Europe and the United States increased the pressure on Serbia over most wanted war crimes fugitives Radovan Karadzic and Ratko Mladic, following the arrest in Spain of top Croatian fugitive Ante Gotovina.

A chorus of international praise for the former general's arrest on Wednesday has thrown the spotlight on Serbia and the Serb part of Bosnia for failing to track down the two genocide suspects, fugitives for the past decade.

Arresting the fugitives is crucial for both country's hopes of joining the European Union and NATO.

Visiting Belgrade, French Foreign Minister Philippe Douste-Blazy said Croatia had kept its promise to help in the search for Gotovina - arrested on Spain's Canary Islands with the cooperation of Zagreb - and now Serbia should follow suit.

"Croatia said it would do it and has done it. It is important Serbia does it as well," he told reporters. "Asking for cooperation is one thing, getting it is another."

Douste-Blazy said Belgrade's cooperation with the tribunal "will not be complete until Mladic and Karadzic are in The Hague." He was backed up by the United States and German ambassadors to Belgrade in separate briefings for journalists.
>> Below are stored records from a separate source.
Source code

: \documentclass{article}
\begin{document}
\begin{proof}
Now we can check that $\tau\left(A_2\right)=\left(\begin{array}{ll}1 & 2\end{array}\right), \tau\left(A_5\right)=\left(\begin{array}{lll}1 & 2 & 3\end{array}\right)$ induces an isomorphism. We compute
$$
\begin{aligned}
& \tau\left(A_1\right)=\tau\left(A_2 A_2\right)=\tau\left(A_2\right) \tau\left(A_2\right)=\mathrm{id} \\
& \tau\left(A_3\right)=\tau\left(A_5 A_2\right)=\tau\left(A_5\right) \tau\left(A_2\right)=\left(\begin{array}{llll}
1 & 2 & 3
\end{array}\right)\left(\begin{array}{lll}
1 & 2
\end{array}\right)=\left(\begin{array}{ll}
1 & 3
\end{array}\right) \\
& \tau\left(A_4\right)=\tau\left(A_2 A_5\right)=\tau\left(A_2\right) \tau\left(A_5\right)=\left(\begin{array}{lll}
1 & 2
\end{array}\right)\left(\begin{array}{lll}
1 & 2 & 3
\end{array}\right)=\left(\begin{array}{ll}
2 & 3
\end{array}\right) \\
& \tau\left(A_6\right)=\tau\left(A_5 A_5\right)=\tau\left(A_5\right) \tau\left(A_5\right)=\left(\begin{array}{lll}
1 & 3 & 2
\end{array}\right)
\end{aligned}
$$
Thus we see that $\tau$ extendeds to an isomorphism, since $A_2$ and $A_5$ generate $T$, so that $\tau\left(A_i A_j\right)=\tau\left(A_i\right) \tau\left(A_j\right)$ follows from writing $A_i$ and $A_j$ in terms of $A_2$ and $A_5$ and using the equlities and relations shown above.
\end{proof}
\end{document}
Bosnian Serb wartime leader Radovan Karadzic and his military chief Ratko Mladic top the list of most wanted at the Hague-based UN tribunal, set up to try war crimes from the breakup of Yugoslavia in the 1990s.

Both are indicted for the 1995 Srebrenica massacre of 8,000 Muslims and for the siege of Sarajevo, which claimed over 10,000 lives during the 1992-95 war in Bosnia.

Their continued freedom threatens to stall efforts by Serbia and its smaller sister republic Montenegro to join the European Union and NATO. NATO troops in Bosnia have also been criticised for their failure to catch the two leaders after the war.

Papers turn up

The EU opened negotiations in October with Serbia-Montenegro on a Stabilisation and Association Agreement, the first step on the long ladder to EU accession. But EU officials say integration is conditional on at least the arrest of Mladic.

Germany's ambassador in Belgrade, Andreas Zobel, told reporters the European Union's patience was "limited". His US counterpart, Michael Polt, said the arrest of Gotovina increased Croatia's lead over Serbia-Montenegro in the race for Euro-Atlantic integration.

Anxious to show it was doing something, Serbia on Friday said it had found the missing pages of Mladic's military file that del Ponte has been requesting in order to prepare her case.

Serbia has delivered 13 suspects to the Hague-based court in the past year, but deadlines for Mladic have come and gone.

The tribunal says the search for Karadzic has recently gone cold, but it is certain that Mladic is often in Serbia.

Amid much hand-wringing, Serbian politicians have admitted Gotovina's arrest will turn the screws on Belgrade.

"We must confront that pressure before we are shoved up against the wall, by fulfilling our obligations as far as that is possible considering no one, not even in the international community, really knows where Mladic is hiding," said Rasim Ljajic, the minister in charge of Hague cooperation.